##### Records for this exercise
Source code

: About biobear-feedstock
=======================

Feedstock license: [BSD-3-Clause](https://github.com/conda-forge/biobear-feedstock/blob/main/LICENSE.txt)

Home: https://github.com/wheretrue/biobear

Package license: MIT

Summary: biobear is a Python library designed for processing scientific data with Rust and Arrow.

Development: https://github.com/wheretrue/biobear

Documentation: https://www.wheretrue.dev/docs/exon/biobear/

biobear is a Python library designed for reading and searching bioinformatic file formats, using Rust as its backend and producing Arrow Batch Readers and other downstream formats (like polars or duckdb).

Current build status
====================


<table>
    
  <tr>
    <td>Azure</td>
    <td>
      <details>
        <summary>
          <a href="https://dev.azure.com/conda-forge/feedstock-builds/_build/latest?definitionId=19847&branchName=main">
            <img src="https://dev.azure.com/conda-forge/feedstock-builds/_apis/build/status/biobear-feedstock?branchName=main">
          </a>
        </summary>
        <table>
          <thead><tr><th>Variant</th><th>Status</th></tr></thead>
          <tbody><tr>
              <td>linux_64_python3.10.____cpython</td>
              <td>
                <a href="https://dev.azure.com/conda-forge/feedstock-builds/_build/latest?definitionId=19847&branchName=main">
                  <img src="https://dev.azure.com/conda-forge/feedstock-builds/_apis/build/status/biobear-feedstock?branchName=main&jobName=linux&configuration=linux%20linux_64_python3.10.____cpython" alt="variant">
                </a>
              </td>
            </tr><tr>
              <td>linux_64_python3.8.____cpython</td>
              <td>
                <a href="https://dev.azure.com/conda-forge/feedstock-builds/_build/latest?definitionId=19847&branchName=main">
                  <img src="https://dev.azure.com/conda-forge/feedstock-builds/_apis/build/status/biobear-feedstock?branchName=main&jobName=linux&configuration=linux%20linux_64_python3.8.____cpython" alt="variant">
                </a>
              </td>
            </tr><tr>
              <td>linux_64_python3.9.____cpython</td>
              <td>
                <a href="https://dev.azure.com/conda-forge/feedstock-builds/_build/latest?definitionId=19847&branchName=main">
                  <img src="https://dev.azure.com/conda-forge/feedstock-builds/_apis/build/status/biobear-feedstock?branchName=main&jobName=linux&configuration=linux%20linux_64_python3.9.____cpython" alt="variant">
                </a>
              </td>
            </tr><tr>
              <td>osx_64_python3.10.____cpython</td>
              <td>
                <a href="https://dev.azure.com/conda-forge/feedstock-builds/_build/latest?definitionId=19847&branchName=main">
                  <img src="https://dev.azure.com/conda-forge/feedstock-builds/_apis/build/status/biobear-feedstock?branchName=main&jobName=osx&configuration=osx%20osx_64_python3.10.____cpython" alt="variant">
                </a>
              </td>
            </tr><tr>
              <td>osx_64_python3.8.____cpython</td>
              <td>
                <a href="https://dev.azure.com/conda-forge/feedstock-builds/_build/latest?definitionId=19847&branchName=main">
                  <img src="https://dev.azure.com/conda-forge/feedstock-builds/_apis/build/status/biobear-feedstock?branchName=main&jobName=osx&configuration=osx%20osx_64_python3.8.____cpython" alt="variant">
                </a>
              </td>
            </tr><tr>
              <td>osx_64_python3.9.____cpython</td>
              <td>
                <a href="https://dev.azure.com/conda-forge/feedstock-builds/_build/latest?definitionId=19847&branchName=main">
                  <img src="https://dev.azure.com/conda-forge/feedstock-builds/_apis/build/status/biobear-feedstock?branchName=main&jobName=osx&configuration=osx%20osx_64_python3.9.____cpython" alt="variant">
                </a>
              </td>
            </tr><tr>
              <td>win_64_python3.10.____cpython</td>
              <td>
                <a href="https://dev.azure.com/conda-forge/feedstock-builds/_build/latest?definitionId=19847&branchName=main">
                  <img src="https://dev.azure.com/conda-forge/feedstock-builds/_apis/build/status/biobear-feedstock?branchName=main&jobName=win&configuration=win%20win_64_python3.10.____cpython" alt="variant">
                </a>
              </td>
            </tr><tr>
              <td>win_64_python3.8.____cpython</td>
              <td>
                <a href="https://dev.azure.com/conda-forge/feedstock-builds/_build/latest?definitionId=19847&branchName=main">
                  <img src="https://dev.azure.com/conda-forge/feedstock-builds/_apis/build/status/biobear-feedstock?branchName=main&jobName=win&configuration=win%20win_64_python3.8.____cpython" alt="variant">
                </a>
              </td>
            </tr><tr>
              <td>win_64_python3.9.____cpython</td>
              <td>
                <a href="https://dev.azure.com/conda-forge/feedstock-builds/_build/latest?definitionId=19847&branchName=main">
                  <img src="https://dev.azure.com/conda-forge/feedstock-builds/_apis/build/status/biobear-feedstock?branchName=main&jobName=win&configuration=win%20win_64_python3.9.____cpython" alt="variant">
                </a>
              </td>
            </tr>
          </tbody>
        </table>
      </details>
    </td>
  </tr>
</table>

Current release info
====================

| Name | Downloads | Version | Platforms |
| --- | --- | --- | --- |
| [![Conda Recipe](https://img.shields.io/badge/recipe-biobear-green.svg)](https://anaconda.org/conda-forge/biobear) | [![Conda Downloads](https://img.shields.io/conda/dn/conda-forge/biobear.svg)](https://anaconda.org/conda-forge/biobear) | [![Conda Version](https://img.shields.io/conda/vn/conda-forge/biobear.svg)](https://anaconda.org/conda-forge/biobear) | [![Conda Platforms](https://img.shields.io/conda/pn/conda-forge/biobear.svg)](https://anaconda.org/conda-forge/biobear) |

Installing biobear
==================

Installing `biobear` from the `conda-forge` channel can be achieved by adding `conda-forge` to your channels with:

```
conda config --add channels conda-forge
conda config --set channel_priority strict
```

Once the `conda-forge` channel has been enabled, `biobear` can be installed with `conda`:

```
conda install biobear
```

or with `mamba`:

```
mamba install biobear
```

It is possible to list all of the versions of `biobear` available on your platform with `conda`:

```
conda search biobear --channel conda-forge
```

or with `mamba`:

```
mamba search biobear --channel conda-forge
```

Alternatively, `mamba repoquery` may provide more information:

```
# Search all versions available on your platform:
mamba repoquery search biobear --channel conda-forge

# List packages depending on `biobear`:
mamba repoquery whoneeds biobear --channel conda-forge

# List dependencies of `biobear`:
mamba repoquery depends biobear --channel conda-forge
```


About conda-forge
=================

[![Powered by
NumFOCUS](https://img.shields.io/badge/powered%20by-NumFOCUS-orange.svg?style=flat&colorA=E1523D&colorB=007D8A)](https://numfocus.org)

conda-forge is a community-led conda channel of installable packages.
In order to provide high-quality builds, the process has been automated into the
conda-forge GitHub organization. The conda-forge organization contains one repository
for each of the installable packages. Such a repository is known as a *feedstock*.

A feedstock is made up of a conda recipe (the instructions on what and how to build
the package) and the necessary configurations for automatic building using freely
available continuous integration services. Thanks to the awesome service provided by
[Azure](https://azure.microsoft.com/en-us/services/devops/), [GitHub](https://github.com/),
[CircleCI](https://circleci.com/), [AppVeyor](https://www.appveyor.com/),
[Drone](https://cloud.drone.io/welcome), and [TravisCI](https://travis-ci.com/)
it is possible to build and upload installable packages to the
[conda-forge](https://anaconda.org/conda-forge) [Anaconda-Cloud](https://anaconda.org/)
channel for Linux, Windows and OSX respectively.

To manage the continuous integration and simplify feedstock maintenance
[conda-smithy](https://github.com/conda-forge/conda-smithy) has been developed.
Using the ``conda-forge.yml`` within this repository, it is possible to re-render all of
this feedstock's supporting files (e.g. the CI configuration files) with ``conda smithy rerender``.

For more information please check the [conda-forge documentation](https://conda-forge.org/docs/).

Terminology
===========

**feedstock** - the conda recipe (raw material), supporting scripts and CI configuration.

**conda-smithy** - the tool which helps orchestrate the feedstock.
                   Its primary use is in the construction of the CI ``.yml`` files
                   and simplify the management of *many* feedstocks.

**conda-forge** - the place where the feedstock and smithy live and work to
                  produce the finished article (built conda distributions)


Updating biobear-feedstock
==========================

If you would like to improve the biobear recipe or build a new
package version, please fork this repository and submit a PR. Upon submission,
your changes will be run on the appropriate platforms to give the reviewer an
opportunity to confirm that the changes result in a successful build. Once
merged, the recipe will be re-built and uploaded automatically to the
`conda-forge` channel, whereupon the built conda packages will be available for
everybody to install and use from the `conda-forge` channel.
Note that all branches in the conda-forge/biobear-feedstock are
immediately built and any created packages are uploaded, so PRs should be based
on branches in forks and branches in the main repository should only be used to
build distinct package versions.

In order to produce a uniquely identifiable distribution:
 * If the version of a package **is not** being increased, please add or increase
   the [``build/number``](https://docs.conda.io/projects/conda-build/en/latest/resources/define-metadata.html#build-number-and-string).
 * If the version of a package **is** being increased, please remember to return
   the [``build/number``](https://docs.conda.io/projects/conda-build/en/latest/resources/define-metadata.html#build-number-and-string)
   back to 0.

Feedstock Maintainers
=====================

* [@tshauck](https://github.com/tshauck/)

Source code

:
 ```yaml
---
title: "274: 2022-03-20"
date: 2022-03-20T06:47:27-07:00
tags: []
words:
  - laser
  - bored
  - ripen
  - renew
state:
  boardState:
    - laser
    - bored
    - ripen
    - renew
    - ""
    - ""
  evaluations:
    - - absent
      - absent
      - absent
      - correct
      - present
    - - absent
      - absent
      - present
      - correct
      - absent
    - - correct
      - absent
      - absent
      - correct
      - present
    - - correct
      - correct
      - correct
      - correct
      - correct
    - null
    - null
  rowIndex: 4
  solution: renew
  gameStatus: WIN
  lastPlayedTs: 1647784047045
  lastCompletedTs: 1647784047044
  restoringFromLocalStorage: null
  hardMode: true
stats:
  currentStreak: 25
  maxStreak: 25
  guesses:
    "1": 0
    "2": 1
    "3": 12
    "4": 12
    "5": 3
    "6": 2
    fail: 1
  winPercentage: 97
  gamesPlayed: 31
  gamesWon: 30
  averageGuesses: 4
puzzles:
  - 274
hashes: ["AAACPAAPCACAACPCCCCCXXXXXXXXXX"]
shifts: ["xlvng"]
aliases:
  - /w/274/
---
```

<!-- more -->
##########
**How to complete this task**.
For every line of the records with the string "will", add one to a tally; give the final tally alone.

**Response to this task**.
3